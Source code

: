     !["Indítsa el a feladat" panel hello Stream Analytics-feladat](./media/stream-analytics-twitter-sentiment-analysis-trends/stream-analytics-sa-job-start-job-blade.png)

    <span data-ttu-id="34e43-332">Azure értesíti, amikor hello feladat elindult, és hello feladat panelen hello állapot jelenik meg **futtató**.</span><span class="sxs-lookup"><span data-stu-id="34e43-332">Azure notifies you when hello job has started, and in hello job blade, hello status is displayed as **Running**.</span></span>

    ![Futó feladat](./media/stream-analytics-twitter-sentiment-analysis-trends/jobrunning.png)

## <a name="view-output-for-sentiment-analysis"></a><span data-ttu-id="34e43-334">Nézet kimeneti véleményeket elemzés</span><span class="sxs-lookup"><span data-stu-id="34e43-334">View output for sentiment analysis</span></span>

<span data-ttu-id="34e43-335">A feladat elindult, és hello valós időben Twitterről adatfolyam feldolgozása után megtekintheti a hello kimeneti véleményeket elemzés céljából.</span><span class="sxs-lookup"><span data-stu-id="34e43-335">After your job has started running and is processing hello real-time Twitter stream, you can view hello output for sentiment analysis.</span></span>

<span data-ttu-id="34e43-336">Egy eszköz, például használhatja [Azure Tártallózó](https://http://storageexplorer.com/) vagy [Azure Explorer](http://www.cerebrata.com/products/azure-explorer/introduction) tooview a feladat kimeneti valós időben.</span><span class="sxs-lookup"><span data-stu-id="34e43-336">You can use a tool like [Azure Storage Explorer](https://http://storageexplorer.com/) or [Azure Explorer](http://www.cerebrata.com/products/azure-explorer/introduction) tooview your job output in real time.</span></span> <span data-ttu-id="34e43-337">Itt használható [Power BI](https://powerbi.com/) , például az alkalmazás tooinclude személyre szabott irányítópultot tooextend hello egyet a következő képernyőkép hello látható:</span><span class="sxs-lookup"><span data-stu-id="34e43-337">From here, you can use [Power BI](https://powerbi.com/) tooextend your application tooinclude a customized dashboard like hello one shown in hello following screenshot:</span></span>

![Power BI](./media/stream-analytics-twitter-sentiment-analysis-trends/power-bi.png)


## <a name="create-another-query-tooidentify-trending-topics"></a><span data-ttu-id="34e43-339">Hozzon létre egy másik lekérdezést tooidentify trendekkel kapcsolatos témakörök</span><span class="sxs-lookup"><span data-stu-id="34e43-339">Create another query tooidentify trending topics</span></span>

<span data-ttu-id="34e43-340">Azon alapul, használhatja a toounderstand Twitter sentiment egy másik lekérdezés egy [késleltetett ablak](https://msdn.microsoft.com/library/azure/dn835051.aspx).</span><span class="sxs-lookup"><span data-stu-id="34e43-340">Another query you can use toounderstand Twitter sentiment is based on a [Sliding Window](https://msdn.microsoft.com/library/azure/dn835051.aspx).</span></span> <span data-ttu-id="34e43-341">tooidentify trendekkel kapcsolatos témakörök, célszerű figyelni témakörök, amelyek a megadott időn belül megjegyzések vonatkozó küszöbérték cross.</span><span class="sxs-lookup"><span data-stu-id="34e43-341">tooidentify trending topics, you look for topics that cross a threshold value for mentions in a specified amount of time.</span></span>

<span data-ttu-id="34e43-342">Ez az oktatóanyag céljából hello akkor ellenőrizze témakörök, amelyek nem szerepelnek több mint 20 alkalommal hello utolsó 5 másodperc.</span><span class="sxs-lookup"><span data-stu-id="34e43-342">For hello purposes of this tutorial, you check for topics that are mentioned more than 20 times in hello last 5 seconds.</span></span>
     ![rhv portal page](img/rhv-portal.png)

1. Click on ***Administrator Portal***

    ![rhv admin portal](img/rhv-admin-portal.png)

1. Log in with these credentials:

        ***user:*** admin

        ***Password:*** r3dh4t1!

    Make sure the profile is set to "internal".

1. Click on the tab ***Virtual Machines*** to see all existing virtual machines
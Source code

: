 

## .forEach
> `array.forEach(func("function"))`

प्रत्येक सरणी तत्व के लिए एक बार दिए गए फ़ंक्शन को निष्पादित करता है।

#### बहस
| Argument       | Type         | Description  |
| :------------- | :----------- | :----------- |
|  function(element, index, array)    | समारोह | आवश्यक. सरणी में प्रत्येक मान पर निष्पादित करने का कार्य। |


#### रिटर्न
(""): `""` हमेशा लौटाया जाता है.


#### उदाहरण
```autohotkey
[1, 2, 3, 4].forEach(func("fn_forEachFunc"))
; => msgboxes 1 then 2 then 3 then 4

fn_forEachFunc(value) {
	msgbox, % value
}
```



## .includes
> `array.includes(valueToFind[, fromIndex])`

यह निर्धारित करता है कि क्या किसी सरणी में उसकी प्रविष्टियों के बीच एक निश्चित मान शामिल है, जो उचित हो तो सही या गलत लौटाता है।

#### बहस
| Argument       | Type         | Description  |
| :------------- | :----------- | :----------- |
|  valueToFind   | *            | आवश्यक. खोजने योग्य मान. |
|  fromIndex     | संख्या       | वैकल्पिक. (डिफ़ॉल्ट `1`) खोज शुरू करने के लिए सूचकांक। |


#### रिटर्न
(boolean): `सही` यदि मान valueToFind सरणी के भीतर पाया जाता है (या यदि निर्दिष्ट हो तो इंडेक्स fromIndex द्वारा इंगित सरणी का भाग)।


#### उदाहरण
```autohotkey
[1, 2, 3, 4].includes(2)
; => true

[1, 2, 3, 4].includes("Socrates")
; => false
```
********************
[Task goal]: Restating all of the data exactly is the whole task.

[Solution to this exercise]:
Source code

:     !["Indítsa el a feladat" panel hello Stream Analytics-feladat](./media/stream-analytics-twitter-sentiment-analysis-trends/stream-analytics-sa-job-start-job-blade.png)

    <span data-ttu-id="34e43-332">Azure értesíti, amikor hello feladat elindult, és hello feladat panelen hello állapot jelenik meg **futtató**.</span><span class="sxs-lookup"><span data-stu-id="34e43-332">Azure notifies you when hello job has started, and in hello job blade, hello status is displayed as **Running**.</span></span>

    ![Futó feladat](./media/stream-analytics-twitter-sentiment-analysis-trends/jobrunning.png)

## <a name="view-output-for-sentiment-analysis"></a><span data-ttu-id="34e43-334">Nézet kimeneti véleményeket elemzés</span><span class="sxs-lookup"><span data-stu-id="34e43-334">View output for sentiment analysis</span></span>

<span data-ttu-id="34e43-335">A feladat elindult, és hello valós időben Twitterről adatfolyam feldolgozása után megtekintheti a hello kimeneti véleményeket elemzés céljából.</span><span class="sxs-lookup"><span data-stu-id="34e43-335">After your job has started running and is processing hello real-time Twitter stream, you can view hello output for sentiment analysis.</span></span>

<span data-ttu-id="34e43-336">Egy eszköz, például használhatja [Azure Tártallózó](https://http://storageexplorer.com/) vagy [Azure Explorer](http://www.cerebrata.com/products/azure-explorer/introduction) tooview a feladat kimeneti valós időben.</span><span class="sxs-lookup"><span data-stu-id="34e43-336">You can use a tool like [Azure Storage Explorer](https://http://storageexplorer.com/) or [Azure Explorer](http://www.cerebrata.com/products/azure-explorer/introduction) tooview your job output in real time.</span></span> <span data-ttu-id="34e43-337">Itt használható [Power BI](https://powerbi.com/) , például az alkalmazás tooinclude személyre szabott irányítópultot tooextend hello egyet a következő képernyőkép hello látható:</span><span class="sxs-lookup"><span data-stu-id="34e43-337">From here, you can use [Power BI](https://powerbi.com/) tooextend your application tooinclude a customized dashboard like hello one shown in hello following screenshot:</span></span>

![Power BI](./media/stream-analytics-twitter-sentiment-analysis-trends/power-bi.png)


## <a name="create-another-query-tooidentify-trending-topics"></a><span data-ttu-id="34e43-339">Hozzon létre egy másik lekérdezést tooidentify trendekkel kapcsolatos témakörök</span><span class="sxs-lookup"><span data-stu-id="34e43-339">Create another query tooidentify trending topics</span></span>

<span data-ttu-id="34e43-340">Azon alapul, használhatja a toounderstand Twitter sentiment egy másik lekérdezés egy [késleltetett ablak](https://msdn.microsoft.com/library/azure/dn835051.aspx).</span><span class="sxs-lookup"><span data-stu-id="34e43-340">Another query you can use toounderstand Twitter sentiment is based on a [Sliding Window](https://msdn.microsoft.com/library/azure/dn835051.aspx).</span></span> <span data-ttu-id="34e43-341">tooidentify trendekkel kapcsolatos témakörök, célszerű figyelni témakörök, amelyek a megadott időn belül megjegyzések vonatkozó küszöbérték cross.</span><span class="sxs-lookup"><span data-stu-id="34e43-341">tooidentify trending topics, you look for topics that cross a threshold value for mentions in a specified amount of time.</span></span>

<span data-ttu-id="34e43-342">Ez az oktatóanyag céljából hello akkor ellenőrizze témakörök, amelyek nem szerepelnek több mint 20 alkalommal hello utolsó 5 másodperc.</span><span class="sxs-lookup"><span data-stu-id="34e43-342">For hello purposes of this tutorial, you check for topics that are mentioned more than 20 times in hello last 5 seconds.</span></span>
     ![rhv portal page](img/rhv-portal.png)

1. Click on ***Administrator Portal***

    ![rhv admin portal](img/rhv-admin-portal.png)

1. Log in with these credentials:

        ***user:*** admin

        ***Password:*** r3dh4t1!

    Make sure the profile is set to "internal".

1. Click on the tab ***Virtual Machines*** to see all existing virtual machines
Source code

: 

## .forEach
> `array.forEach(func("function"))`

प्रत्येक सरणी तत्व के लिए एक बार दिए गए फ़ंक्शन को निष्पादित करता है।

#### बहस
| Argument       | Type         | Description  |
| :------------- | :----------- | :----------- |
|  function(element, index, array)    | समारोह | आवश्यक. सरणी में प्रत्येक मान पर निष्पादित करने का कार्य। |


#### रिटर्न
(""): `""` हमेशा लौटाया जाता है.


#### उदाहरण
```autohotkey
[1, 2, 3, 4].forEach(func("fn_forEachFunc"))
; => msgboxes 1 then 2 then 3 then 4

fn_forEachFunc(value) {
	msgbox, % value
}
```



## .includes
> `array.includes(valueToFind[, fromIndex])`

यह निर्धारित करता है कि क्या किसी सरणी में उसकी प्रविष्टियों के बीच एक निश्चित मान शामिल है, जो उचित हो तो सही या गलत लौटाता है।

#### बहस
| Argument       | Type         | Description  |
| :------------- | :----------- | :----------- |
|  valueToFind   | *            | आवश्यक. खोजने योग्य मान. |
|  fromIndex     | संख्या       | वैकल्पिक. (डिफ़ॉल्ट `1`) खोज शुरू करने के लिए सूचकांक। |


#### रिटर्न
(boolean): `सही` यदि मान valueToFind सरणी के भीतर पाया जाता है (या यदि निर्दिष्ट हो तो इंडेक्स fromIndex द्वारा इंगित सरणी का भाग)।


#### उदाहरण
```autohotkey
[1, 2, 3, 4].includes(2)
; => true

[1, 2, 3, 4].includes("Socrates")
; => false
```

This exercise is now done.